___ Study material ___
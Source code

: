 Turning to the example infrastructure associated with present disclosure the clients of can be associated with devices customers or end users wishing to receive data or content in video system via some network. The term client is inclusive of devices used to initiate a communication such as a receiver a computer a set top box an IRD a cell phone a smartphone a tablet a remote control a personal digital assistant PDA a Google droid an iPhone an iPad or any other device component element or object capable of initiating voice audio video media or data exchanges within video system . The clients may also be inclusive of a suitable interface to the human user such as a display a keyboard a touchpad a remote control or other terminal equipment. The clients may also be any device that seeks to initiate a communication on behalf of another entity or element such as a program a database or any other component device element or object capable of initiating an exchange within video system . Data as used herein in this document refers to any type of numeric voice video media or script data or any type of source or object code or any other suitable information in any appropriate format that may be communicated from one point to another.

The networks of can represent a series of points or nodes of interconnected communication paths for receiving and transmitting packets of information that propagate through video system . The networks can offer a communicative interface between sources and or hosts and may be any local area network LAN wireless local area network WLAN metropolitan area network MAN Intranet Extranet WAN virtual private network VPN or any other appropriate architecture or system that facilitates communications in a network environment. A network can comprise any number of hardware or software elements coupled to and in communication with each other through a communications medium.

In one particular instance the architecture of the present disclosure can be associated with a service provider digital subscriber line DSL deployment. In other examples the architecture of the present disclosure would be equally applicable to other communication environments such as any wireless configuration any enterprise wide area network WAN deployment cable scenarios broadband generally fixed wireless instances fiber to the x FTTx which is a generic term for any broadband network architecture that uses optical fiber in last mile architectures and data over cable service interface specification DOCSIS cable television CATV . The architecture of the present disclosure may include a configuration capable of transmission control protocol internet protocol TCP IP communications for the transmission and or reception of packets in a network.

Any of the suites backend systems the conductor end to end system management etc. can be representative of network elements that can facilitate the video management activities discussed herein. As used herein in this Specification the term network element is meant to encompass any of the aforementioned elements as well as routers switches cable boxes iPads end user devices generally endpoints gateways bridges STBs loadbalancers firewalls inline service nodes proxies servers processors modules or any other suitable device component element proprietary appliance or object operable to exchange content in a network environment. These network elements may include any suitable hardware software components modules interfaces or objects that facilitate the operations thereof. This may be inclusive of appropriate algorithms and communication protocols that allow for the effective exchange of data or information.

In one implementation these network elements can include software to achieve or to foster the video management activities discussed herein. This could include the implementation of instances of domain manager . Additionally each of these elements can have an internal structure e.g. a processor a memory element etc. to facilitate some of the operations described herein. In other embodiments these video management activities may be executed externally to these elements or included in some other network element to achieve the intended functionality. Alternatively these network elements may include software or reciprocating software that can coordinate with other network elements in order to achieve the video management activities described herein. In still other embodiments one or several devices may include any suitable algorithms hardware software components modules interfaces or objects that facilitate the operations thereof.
___
Problem requirements
Here, the records must be output exactly and in full.

Response for this exercise
Source code

: Turning to the example infrastructure associated with present disclosure the clients of can be associated with devices customers or end users wishing to receive data or content in video system via some network. The term client is inclusive of devices used to initiate a communication such as a receiver a computer a set top box an IRD a cell phone a smartphone a tablet a remote control a personal digital assistant PDA a Google droid an iPhone an iPad or any other device component element or object capable of initiating voice audio video media or data exchanges within video system . The clients may also be inclusive of a suitable interface to the human user such as a display a keyboard a touchpad a remote control or other terminal equipment. The clients may also be any device that seeks to initiate a communication on behalf of another entity or element such as a program a database or any other component device element or object capable of initiating an exchange within video system . Data as used herein in this document refers to any type of numeric voice video media or script data or any type of source or object code or any other suitable information in any appropriate format that may be communicated from one point to another.

The networks of can represent a series of points or nodes of interconnected communication paths for receiving and transmitting packets of information that propagate through video system . The networks can offer a communicative interface between sources and or hosts and may be any local area network LAN wireless local area network WLAN metropolitan area network MAN Intranet Extranet WAN virtual private network VPN or any other appropriate architecture or system that facilitates communications in a network environment. A network can comprise any number of hardware or software elements coupled to and in communication with each other through a communications medium.

In one particular instance the architecture of the present disclosure can be associated with a service provider digital subscriber line DSL deployment. In other examples the architecture of the present disclosure would be equally applicable to other communication environments such as any wireless configuration any enterprise wide area network WAN deployment cable scenarios broadband generally fixed wireless instances fiber to the x FTTx which is a generic term for any broadband network architecture that uses optical fiber in last mile architectures and data over cable service interface specification DOCSIS cable television CATV . The architecture of the present disclosure may include a configuration capable of transmission control protocol internet protocol TCP IP communications for the transmission and or reception of packets in a network.

Any of the suites backend systems the conductor end to end system management etc. can be representative of network elements that can facilitate the video management activities discussed herein. As used herein in this Specification the term network element is meant to encompass any of the aforementioned elements as well as routers switches cable boxes iPads end user devices generally endpoints gateways bridges STBs loadbalancers firewalls inline service nodes proxies servers processors modules or any other suitable device component element proprietary appliance or object operable to exchange content in a network environment. These network elements may include any suitable hardware software components modules interfaces or objects that facilitate the operations thereof. This may be inclusive of appropriate algorithms and communication protocols that allow for the effective exchange of data or information.

In one implementation these network elements can include software to achieve or to foster the video management activities discussed herein. This could include the implementation of instances of domain manager . Additionally each of these elements can have an internal structure e.g. a processor a memory element etc. to facilitate some of the operations described herein. In other embodiments these video management activities may be executed externally to these elements or included in some other network element to achieve the intended functionality. Alternatively these network elements may include software or reciprocating software that can coordinate with other network elements in order to achieve the video management activities described herein. In still other embodiments one or several devices may include any suitable algorithms hardware software components modules interfaces or objects that facilitate the operations thereof.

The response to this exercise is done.